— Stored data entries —
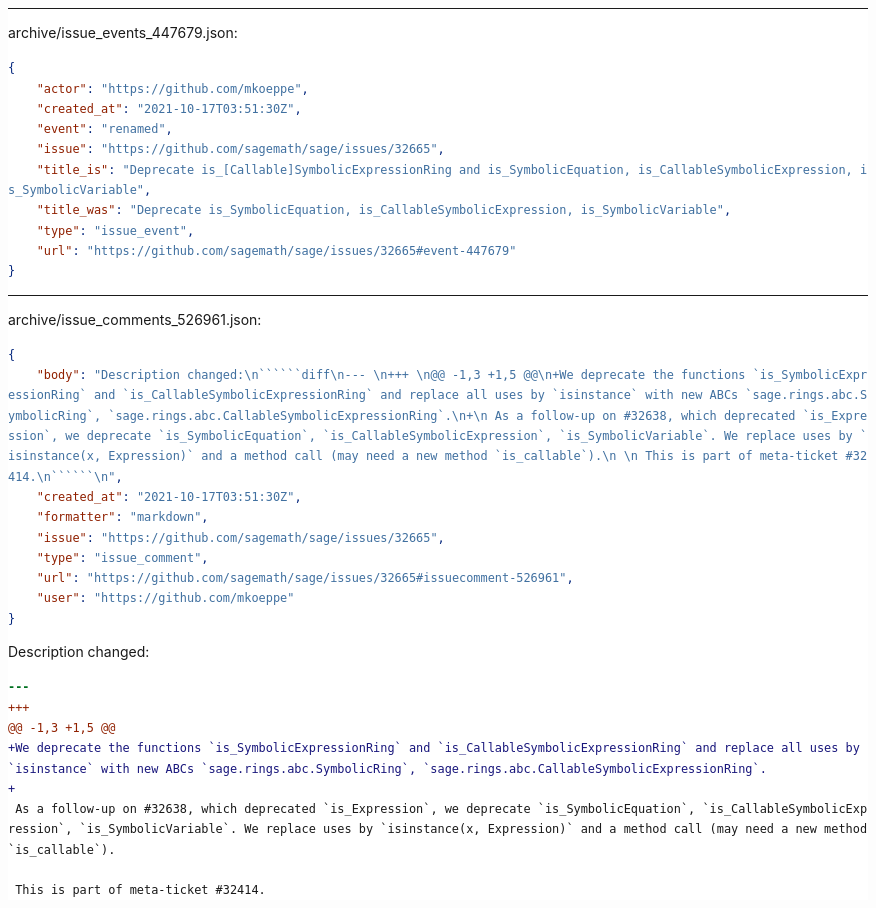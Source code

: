 
---

archive/issue_events_447679.json:
```json
{
    "actor": "https://github.com/mkoeppe",
    "created_at": "2021-10-17T03:51:30Z",
    "event": "renamed",
    "issue": "https://github.com/sagemath/sage/issues/32665",
    "title_is": "Deprecate is_[Callable]SymbolicExpressionRing and is_SymbolicEquation, is_CallableSymbolicExpression, is_SymbolicVariable",
    "title_was": "Deprecate is_SymbolicEquation, is_CallableSymbolicExpression, is_SymbolicVariable",
    "type": "issue_event",
    "url": "https://github.com/sagemath/sage/issues/32665#event-447679"
}
```



---

archive/issue_comments_526961.json:
```json
{
    "body": "Description changed:\n``````diff\n--- \n+++ \n@@ -1,3 +1,5 @@\n+We deprecate the functions `is_SymbolicExpressionRing` and `is_CallableSymbolicExpressionRing` and replace all uses by `isinstance` with new ABCs `sage.rings.abc.SymbolicRing`, `sage.rings.abc.CallableSymbolicExpressionRing`.\n+\n As a follow-up on #32638, which deprecated `is_Expression`, we deprecate `is_SymbolicEquation`, `is_CallableSymbolicExpression`, `is_SymbolicVariable`. We replace uses by `isinstance(x, Expression)` and a method call (may need a new method `is_callable`).\n \n This is part of meta-ticket #32414.\n``````\n",
    "created_at": "2021-10-17T03:51:30Z",
    "formatter": "markdown",
    "issue": "https://github.com/sagemath/sage/issues/32665",
    "type": "issue_comment",
    "url": "https://github.com/sagemath/sage/issues/32665#issuecomment-526961",
    "user": "https://github.com/mkoeppe"
}
```

Description changed:
``````diff
--- 
+++ 
@@ -1,3 +1,5 @@
+We deprecate the functions `is_SymbolicExpressionRing` and `is_CallableSymbolicExpressionRing` and replace all uses by `isinstance` with new ABCs `sage.rings.abc.SymbolicRing`, `sage.rings.abc.CallableSymbolicExpressionRing`.
+
 As a follow-up on #32638, which deprecated `is_Expression`, we deprecate `is_SymbolicEquation`, `is_CallableSymbolicExpression`, `is_SymbolicVariable`. We replace uses by `isinstance(x, Expression)` and a method call (may need a new method `is_callable`).
 
 This is part of meta-ticket #32414.
``````
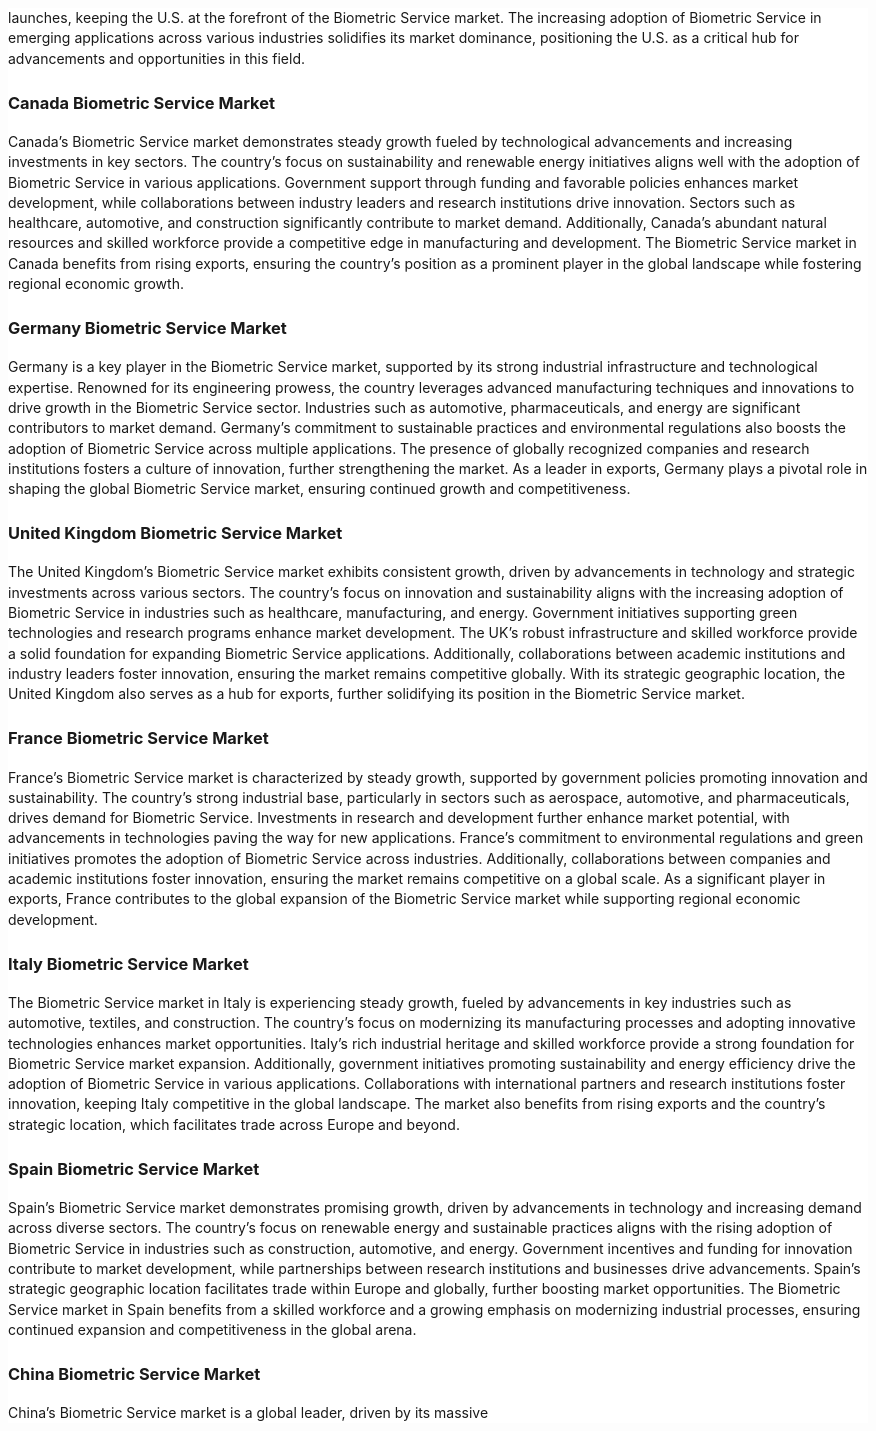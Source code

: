 launches, keeping the U.S. at the forefront of the Biometric Service market. The increasing adoption of Biometric Service in emerging applications across various industries solidifies its market dominance, positioning the U.S. as a critical hub for advancements and opportunities in this field.</p><h3>Canada Biometric Service Market</h3><p>Canada&rsquo;s Biometric Service market demonstrates steady growth fueled by technological advancements and increasing investments in key sectors. The country&rsquo;s focus on sustainability and renewable energy initiatives aligns well with the adoption of Biometric Service in various applications. Government support through funding and favorable policies enhances market development, while collaborations between industry leaders and research institutions drive innovation. Sectors such as healthcare, automotive, and construction significantly contribute to market demand. Additionally, Canada&rsquo;s abundant natural resources and skilled workforce provide a competitive edge in manufacturing and development. The Biometric Service market in Canada benefits from rising exports, ensuring the country&rsquo;s position as a prominent player in the global landscape while fostering regional economic growth.</p><h3>Germany Biometric Service Market</h3><p>Germany is a key player in the Biometric Service market, supported by its strong industrial infrastructure and technological expertise. Renowned for its engineering prowess, the country leverages advanced manufacturing techniques and innovations to drive growth in the Biometric Service sector. Industries such as automotive, pharmaceuticals, and energy are significant contributors to market demand. Germany&rsquo;s commitment to sustainable practices and environmental regulations also boosts the adoption of Biometric Service across multiple applications. The presence of globally recognized companies and research institutions fosters a culture of innovation, further strengthening the market. As a leader in exports, Germany plays a pivotal role in shaping the global Biometric Service market, ensuring continued growth and competitiveness.</p><h3>United Kingdom Biometric Service Market</h3><p>The United Kingdom&rsquo;s Biometric Service market exhibits consistent growth, driven by advancements in technology and strategic investments across various sectors. The country&rsquo;s focus on innovation and sustainability aligns with the increasing adoption of Biometric Service in industries such as healthcare, manufacturing, and energy. Government initiatives supporting green technologies and research programs enhance market development. The UK&rsquo;s robust infrastructure and skilled workforce provide a solid foundation for expanding Biometric Service applications. Additionally, collaborations between academic institutions and industry leaders foster innovation, ensuring the market remains competitive globally. With its strategic geographic location, the United Kingdom also serves as a hub for exports, further solidifying its position in the Biometric Service market.</p><h3>France Biometric Service Market</h3><p>France&rsquo;s Biometric Service market is characterized by steady growth, supported by government policies promoting innovation and sustainability. The country&rsquo;s strong industrial base, particularly in sectors such as aerospace, automotive, and pharmaceuticals, drives demand for Biometric Service. Investments in research and development further enhance market potential, with advancements in technologies paving the way for new applications. France&rsquo;s commitment to environmental regulations and green initiatives promotes the adoption of Biometric Service across industries. Additionally, collaborations between companies and academic institutions foster innovation, ensuring the market remains competitive on a global scale. As a significant player in exports, France contributes to the global expansion of the Biometric Service market while supporting regional economic development.</p><h3>Italy Biometric Service Market</h3><p>The Biometric Service market in Italy is experiencing steady growth, fueled by advancements in key industries such as automotive, textiles, and construction. The country&rsquo;s focus on modernizing its manufacturing processes and adopting innovative technologies enhances market opportunities. Italy&rsquo;s rich industrial heritage and skilled workforce provide a strong foundation for Biometric Service market expansion. Additionally, government initiatives promoting sustainability and energy efficiency drive the adoption of Biometric Service in various applications. Collaborations with international partners and research institutions foster innovation, keeping Italy competitive in the global landscape. The market also benefits from rising exports and the country&rsquo;s strategic location, which facilitates trade across Europe and beyond.</p><h3>Spain Biometric Service Market</h3><p>Spain&rsquo;s Biometric Service market demonstrates promising growth, driven by advancements in technology and increasing demand across diverse sectors. The country&rsquo;s focus on renewable energy and sustainable practices aligns with the rising adoption of Biometric Service in industries such as construction, automotive, and energy. Government incentives and funding for innovation contribute to market development, while partnerships between research institutions and businesses drive advancements. Spain&rsquo;s strategic geographic location facilitates trade within Europe and globally, further boosting market opportunities. The Biometric Service market in Spain benefits from a skilled workforce and a growing emphasis on modernizing industrial processes, ensuring continued expansion and competitiveness in the global arena.</p><h3>China Biometric Service Market</h3><p>China&rsquo;s Biometric Service market is a global leader, driven by its massive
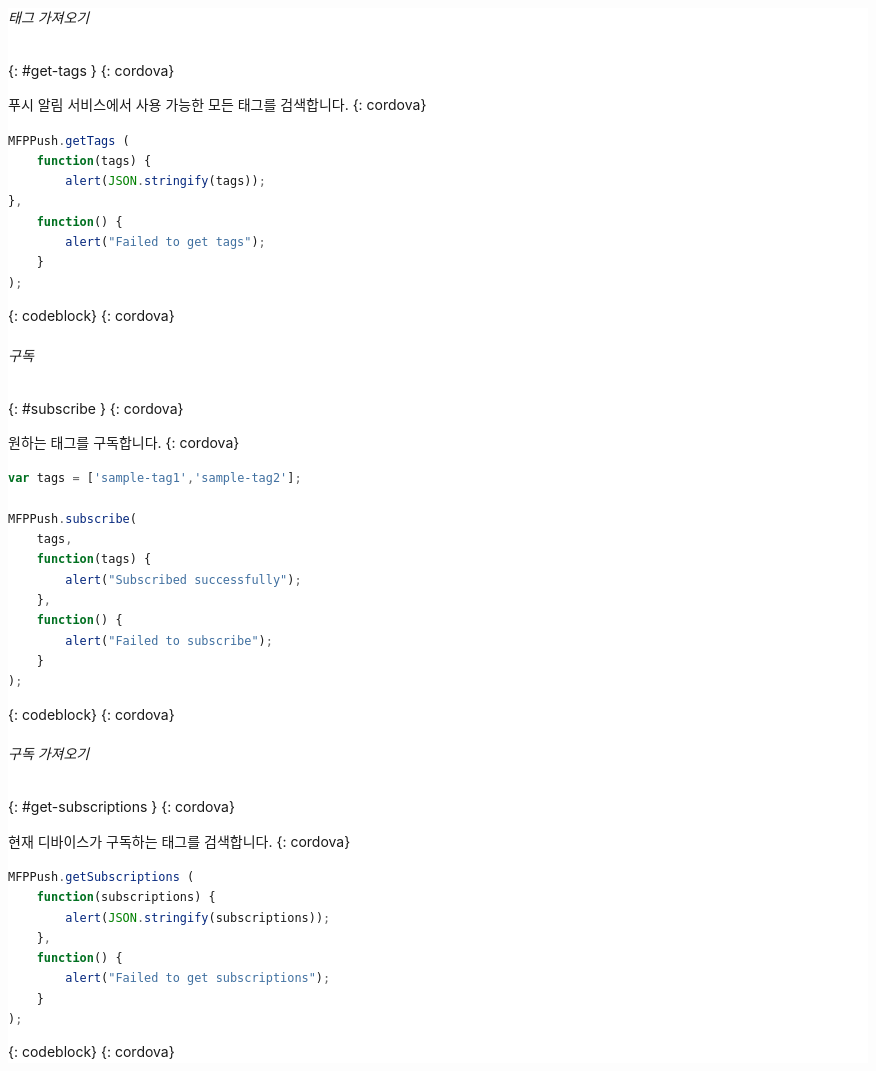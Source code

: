 ###### 태그 가져오기
{: #get-tags }
{: cordova}

푸시 알림 서비스에서 사용 가능한 모든 태그를 검색합니다.
{: cordova}

```javascript
MFPPush.getTags (
    function(tags) {
        alert(JSON.stringify(tags));
},
    function() {
        alert("Failed to get tags");
    }
);
```
{: codeblock}
{: cordova}

###### 구독
{: #subscribe }
{: cordova}

원하는 태그를 구독합니다.
{: cordova}

```javascript
var tags = ['sample-tag1','sample-tag2'];

MFPPush.subscribe(
    tags,
    function(tags) {
        alert("Subscribed successfully");
    },
    function() {
        alert("Failed to subscribe");
    }
);
```
{: codeblock}
{: cordova}

###### 구독 가져오기
{: #get-subscriptions }
{: cordova}

현재 디바이스가 구독하는 태그를 검색합니다.
{: cordova}

```javascript
MFPPush.getSubscriptions (
    function(subscriptions) {
        alert(JSON.stringify(subscriptions));
    },
    function() {
        alert("Failed to get subscriptions");
    }
);
```
{: codeblock}
{: cordova}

— The problem —
Once the pictures are set aside, transcribe the remaining lines above exactly.

— Exercise output —
Source code

: 
---

archive/issue_events_447679.json:
```json
{
    "actor": "https://github.com/mkoeppe",
    "created_at": "2021-10-17T03:51:30Z",
    "event": "renamed",
    "issue": "https://github.com/sagemath/sage/issues/32665",
    "title_is": "Deprecate is_[Callable]SymbolicExpressionRing and is_SymbolicEquation, is_CallableSymbolicExpression, is_SymbolicVariable",
    "title_was": "Deprecate is_SymbolicEquation, is_CallableSymbolicExpression, is_SymbolicVariable",
    "type": "issue_event",
    "url": "https://github.com/sagemath/sage/issues/32665#event-447679"
}
```



---

archive/issue_comments_526961.json:
```json
{
    "body": "Description changed:\n``````diff\n--- \n+++ \n@@ -1,3 +1,5 @@\n+We deprecate the functions `is_SymbolicExpressionRing` and `is_CallableSymbolicExpressionRing` and replace all uses by `isinstance` with new ABCs `sage.rings.abc.SymbolicRing`, `sage.rings.abc.CallableSymbolicExpressionRing`.\n+\n As a follow-up on #32638, which deprecated `is_Expression`, we deprecate `is_SymbolicEquation`, `is_CallableSymbolicExpression`, `is_SymbolicVariable`. We replace uses by `isinstance(x, Expression)` and a method call (may need a new method `is_callable`).\n \n This is part of meta-ticket #32414.\n``````\n",
    "created_at": "2021-10-17T03:51:30Z",
    "formatter": "markdown",
    "issue": "https://github.com/sagemath/sage/issues/32665",
    "type": "issue_comment",
    "url": "https://github.com/sagemath/sage/issues/32665#issuecomment-526961",
    "user": "https://github.com/mkoeppe"
}
```

Description changed:
``````diff
--- 
+++ 
@@ -1,3 +1,5 @@
+We deprecate the functions `is_SymbolicExpressionRing` and `is_CallableSymbolicExpressionRing` and replace all uses by `isinstance` with new ABCs `sage.rings.abc.SymbolicRing`, `sage.rings.abc.CallableSymbolicExpressionRing`.
+
 As a follow-up on #32638, which deprecated `is_Expression`, we deprecate `is_SymbolicEquation`, `is_CallableSymbolicExpression`, `is_SymbolicVariable`. We replace uses by `isinstance(x, Expression)` and a method call (may need a new method `is_callable`).
 
 This is part of meta-ticket #32414.
``````
Source code

: launches, keeping the U.S. at the forefront of the Biometric Service market. The increasing adoption of Biometric Service in emerging applications across various industries solidifies its market dominance, positioning the U.S. as a critical hub for advancements and opportunities in this field.</p><h3>Canada Biometric Service Market</h3><p>Canada&rsquo;s Biometric Service market demonstrates steady growth fueled by technological advancements and increasing investments in key sectors. The country&rsquo;s focus on sustainability and renewable energy initiatives aligns well with the adoption of Biometric Service in various applications. Government support through funding and favorable policies enhances market development, while collaborations between industry leaders and research institutions drive innovation. Sectors such as healthcare, automotive, and construction significantly contribute to market demand. Additionally, Canada&rsquo;s abundant natural resources and skilled workforce provide a competitive edge in manufacturing and development. The Biometric Service market in Canada benefits from rising exports, ensuring the country&rsquo;s position as a prominent player in the global landscape while fostering regional economic growth.</p><h3>Germany Biometric Service Market</h3><p>Germany is a key player in the Biometric Service market, supported by its strong industrial infrastructure and technological expertise. Renowned for its engineering prowess, the country leverages advanced manufacturing techniques and innovations to drive growth in the Biometric Service sector. Industries such as automotive, pharmaceuticals, and energy are significant contributors to market demand. Germany&rsquo;s commitment to sustainable practices and environmental regulations also boosts the adoption of Biometric Service across multiple applications. The presence of globally recognized companies and research institutions fosters a culture of innovation, further strengthening the market. As a leader in exports, Germany plays a pivotal role in shaping the global Biometric Service market, ensuring continued growth and competitiveness.</p><h3>United Kingdom Biometric Service Market</h3><p>The United Kingdom&rsquo;s Biometric Service market exhibits consistent growth, driven by advancements in technology and strategic investments across various sectors. The country&rsquo;s focus on innovation and sustainability aligns with the increasing adoption of Biometric Service in industries such as healthcare, manufacturing, and energy. Government initiatives supporting green technologies and research programs enhance market development. The UK&rsquo;s robust infrastructure and skilled workforce provide a solid foundation for expanding Biometric Service applications. Additionally, collaborations between academic institutions and industry leaders foster innovation, ensuring the market remains competitive globally. With its strategic geographic location, the United Kingdom also serves as a hub for exports, further solidifying its position in the Biometric Service market.</p><h3>France Biometric Service Market</h3><p>France&rsquo;s Biometric Service market is characterized by steady growth, supported by government policies promoting innovation and sustainability. The country&rsquo;s strong industrial base, particularly in sectors such as aerospace, automotive, and pharmaceuticals, drives demand for Biometric Service. Investments in research and development further enhance market potential, with advancements in technologies paving the way for new applications. France&rsquo;s commitment to environmental regulations and green initiatives promotes the adoption of Biometric Service across industries. Additionally, collaborations between companies and academic institutions foster innovation, ensuring the market remains competitive on a global scale. As a significant player in exports, France contributes to the global expansion of the Biometric Service market while supporting regional economic development.</p><h3>Italy Biometric Service Market</h3><p>The Biometric Service market in Italy is experiencing steady growth, fueled by advancements in key industries such as automotive, textiles, and construction. The country&rsquo;s focus on modernizing its manufacturing processes and adopting innovative technologies enhances market opportunities. Italy&rsquo;s rich industrial heritage and skilled workforce provide a strong foundation for Biometric Service market expansion. Additionally, government initiatives promoting sustainability and energy efficiency drive the adoption of Biometric Service in various applications. Collaborations with international partners and research institutions foster innovation, keeping Italy competitive in the global landscape. The market also benefits from rising exports and the country&rsquo;s strategic location, which facilitates trade across Europe and beyond.</p><h3>Spain Biometric Service Market</h3><p>Spain&rsquo;s Biometric Service market demonstrates promising growth, driven by advancements in technology and increasing demand across diverse sectors. The country&rsquo;s focus on renewable energy and sustainable practices aligns with the rising adoption of Biometric Service in industries such as construction, automotive, and energy. Government incentives and funding for innovation contribute to market development, while partnerships between research institutions and businesses drive advancements. Spain&rsquo;s strategic geographic location facilitates trade within Europe and globally, further boosting market opportunities. The Biometric Service market in Spain benefits from a skilled workforce and a growing emphasis on modernizing industrial processes, ensuring continued expansion and competitiveness in the global arena.</p><h3>China Biometric Service Market</h3><p>China&rsquo;s Biometric Service market is a global leader, driven by its massive
Source code

: ###### 태그 가져오기
{: #get-tags }
{: cordova}

푸시 알림 서비스에서 사용 가능한 모든 태그를 검색합니다.
{: cordova}

```javascript
MFPPush.getTags (
    function(tags) {
        alert(JSON.stringify(tags));
},
    function() {
        alert("Failed to get tags");
    }
);
```
{: codeblock}
{: cordova}

###### 구독
{: #subscribe }
{: cordova}

원하는 태그를 구독합니다.
{: cordova}

```javascript
var tags = ['sample-tag1','sample-tag2'];

MFPPush.subscribe(
    tags,
    function(tags) {
        alert("Subscribed successfully");
    },
    function() {
        alert("Failed to subscribe");
    }
);
```
{: codeblock}
{: cordova}

###### 구독 가져오기
{: #get-subscriptions }
{: cordova}

현재 디바이스가 구독하는 태그를 검색합니다.
{: cordova}

```javascript
MFPPush.getSubscriptions (
    function(subscriptions) {
        alert(JSON.stringify(subscriptions));
    },
    function() {
        alert("Failed to get subscriptions");
    }
);
```
{: codeblock}
{: cordova}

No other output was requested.